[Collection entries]
Start of Block
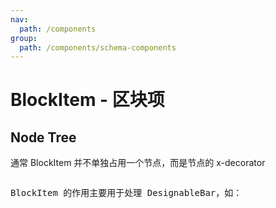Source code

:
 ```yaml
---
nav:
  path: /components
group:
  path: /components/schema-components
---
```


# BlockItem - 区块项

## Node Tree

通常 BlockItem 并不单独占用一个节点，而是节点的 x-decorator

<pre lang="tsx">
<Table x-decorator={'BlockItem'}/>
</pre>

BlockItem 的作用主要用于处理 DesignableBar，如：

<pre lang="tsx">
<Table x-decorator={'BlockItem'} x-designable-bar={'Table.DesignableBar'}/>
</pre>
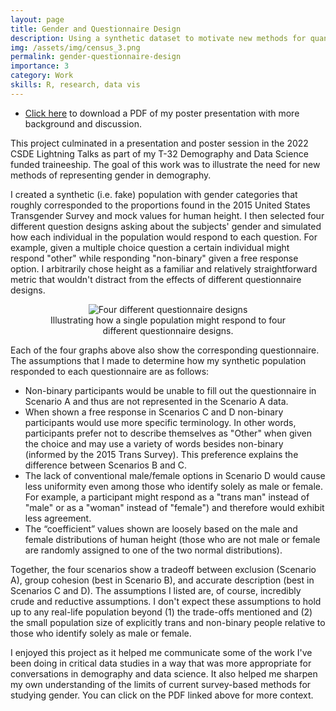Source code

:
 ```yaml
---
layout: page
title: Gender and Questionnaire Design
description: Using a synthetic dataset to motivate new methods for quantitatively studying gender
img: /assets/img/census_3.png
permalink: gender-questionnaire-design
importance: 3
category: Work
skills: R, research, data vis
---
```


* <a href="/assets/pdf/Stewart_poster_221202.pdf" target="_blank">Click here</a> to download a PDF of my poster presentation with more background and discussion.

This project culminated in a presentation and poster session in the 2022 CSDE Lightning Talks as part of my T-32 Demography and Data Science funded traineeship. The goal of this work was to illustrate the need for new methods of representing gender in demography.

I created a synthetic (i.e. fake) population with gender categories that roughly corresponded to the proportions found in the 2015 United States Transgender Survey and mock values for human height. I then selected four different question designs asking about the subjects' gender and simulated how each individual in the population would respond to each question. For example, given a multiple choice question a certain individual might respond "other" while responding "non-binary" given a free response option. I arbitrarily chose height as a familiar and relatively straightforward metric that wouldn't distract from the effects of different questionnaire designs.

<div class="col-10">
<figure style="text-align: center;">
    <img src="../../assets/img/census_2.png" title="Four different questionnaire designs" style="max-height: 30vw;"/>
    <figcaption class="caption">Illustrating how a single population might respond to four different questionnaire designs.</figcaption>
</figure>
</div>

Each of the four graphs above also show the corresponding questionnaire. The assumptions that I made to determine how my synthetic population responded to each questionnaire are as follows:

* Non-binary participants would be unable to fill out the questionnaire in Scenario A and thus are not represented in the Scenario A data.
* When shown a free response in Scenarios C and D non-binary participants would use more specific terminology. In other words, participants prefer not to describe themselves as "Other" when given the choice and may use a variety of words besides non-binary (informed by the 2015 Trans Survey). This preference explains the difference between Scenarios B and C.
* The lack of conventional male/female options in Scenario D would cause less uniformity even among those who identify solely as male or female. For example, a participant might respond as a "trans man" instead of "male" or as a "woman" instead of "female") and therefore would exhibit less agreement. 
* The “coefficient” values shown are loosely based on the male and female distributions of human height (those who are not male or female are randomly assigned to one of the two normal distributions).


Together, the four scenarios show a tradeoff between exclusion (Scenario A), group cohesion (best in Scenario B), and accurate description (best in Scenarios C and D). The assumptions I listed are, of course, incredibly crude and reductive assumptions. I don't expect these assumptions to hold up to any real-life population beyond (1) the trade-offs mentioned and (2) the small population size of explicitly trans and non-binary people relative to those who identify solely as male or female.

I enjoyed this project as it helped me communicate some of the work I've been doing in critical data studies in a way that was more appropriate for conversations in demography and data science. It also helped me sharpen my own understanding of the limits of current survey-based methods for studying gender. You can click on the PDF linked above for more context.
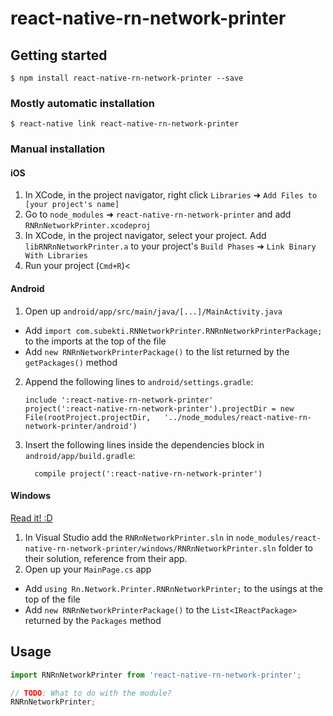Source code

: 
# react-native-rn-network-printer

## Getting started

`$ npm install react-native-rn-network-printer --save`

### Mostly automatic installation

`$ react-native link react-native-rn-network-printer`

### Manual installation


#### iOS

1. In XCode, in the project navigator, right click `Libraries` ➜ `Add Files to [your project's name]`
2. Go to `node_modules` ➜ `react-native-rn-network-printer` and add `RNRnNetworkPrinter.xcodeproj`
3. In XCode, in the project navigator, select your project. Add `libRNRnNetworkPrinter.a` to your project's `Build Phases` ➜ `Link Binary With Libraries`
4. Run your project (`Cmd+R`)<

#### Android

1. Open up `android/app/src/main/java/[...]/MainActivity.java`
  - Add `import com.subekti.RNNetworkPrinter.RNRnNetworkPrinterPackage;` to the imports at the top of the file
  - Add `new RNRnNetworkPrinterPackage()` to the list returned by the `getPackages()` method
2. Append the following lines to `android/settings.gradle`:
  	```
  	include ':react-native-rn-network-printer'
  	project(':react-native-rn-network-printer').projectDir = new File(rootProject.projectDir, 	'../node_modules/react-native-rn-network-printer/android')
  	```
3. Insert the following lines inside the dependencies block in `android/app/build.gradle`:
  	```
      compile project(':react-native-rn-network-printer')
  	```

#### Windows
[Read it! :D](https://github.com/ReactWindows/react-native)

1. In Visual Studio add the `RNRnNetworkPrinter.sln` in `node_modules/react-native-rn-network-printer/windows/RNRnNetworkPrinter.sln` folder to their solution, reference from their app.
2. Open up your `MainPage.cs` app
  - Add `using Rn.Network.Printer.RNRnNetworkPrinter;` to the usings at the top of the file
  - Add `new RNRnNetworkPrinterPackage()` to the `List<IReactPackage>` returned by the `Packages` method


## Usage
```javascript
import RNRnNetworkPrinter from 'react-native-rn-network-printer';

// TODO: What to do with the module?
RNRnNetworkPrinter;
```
End of Block
Start of Block
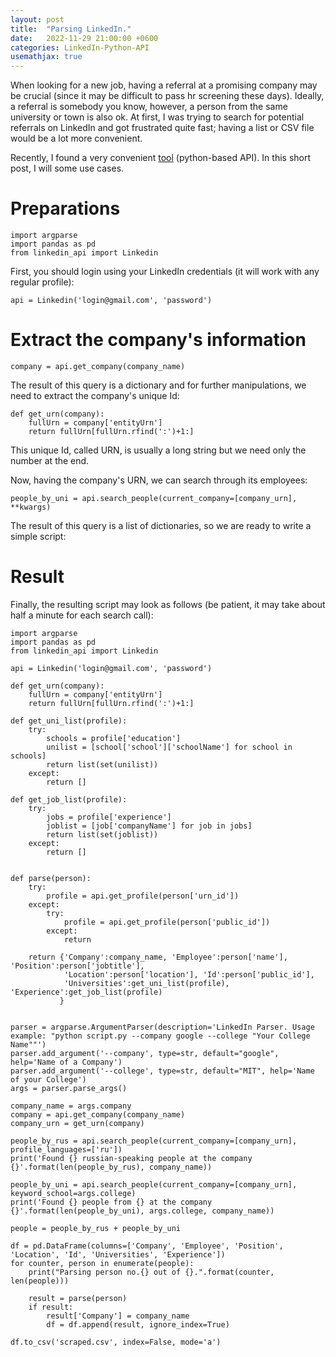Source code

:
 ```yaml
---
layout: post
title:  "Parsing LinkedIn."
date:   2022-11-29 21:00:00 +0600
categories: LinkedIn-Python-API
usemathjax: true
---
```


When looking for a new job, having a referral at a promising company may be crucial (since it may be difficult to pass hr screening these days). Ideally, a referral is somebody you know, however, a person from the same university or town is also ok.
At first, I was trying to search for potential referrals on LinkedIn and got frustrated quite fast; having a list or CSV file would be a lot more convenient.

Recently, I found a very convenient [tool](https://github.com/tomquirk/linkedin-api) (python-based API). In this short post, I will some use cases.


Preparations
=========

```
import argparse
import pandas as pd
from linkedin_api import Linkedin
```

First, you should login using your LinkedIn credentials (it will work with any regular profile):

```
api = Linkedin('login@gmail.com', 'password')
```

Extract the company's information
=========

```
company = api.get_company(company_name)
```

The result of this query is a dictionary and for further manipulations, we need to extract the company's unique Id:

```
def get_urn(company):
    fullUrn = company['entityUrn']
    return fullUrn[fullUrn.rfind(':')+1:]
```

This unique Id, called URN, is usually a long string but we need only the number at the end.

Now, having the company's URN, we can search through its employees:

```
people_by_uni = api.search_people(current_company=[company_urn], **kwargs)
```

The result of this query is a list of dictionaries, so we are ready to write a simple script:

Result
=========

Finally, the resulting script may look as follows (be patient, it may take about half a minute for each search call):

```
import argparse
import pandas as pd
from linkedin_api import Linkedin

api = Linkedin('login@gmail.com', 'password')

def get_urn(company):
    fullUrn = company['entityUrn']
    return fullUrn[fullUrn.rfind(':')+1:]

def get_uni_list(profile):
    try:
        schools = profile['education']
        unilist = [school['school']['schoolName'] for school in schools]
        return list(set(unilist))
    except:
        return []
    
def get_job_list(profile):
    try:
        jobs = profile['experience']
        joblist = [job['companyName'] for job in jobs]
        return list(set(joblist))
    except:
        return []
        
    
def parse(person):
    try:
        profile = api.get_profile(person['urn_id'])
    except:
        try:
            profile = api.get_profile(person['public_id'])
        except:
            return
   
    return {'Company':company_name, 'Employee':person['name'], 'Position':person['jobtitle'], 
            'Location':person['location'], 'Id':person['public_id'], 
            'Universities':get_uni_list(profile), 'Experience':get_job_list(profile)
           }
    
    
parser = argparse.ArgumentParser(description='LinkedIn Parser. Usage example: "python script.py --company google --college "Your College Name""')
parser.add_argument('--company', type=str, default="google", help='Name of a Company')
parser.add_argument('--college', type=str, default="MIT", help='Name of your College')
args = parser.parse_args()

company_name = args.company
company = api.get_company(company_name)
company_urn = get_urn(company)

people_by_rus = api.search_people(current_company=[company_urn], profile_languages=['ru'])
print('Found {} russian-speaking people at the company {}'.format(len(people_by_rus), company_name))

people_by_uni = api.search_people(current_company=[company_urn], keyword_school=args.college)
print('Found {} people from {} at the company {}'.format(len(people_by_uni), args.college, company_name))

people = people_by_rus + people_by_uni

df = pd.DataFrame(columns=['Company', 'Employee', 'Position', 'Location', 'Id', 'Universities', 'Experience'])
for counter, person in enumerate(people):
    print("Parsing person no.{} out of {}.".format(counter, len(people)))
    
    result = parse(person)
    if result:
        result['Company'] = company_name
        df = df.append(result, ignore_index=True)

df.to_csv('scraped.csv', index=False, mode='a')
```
End of Block
* [Work order]:
Give the number of lines in the records that contain the string "Universities", and write nothing besides that number.

* [Reply]:
2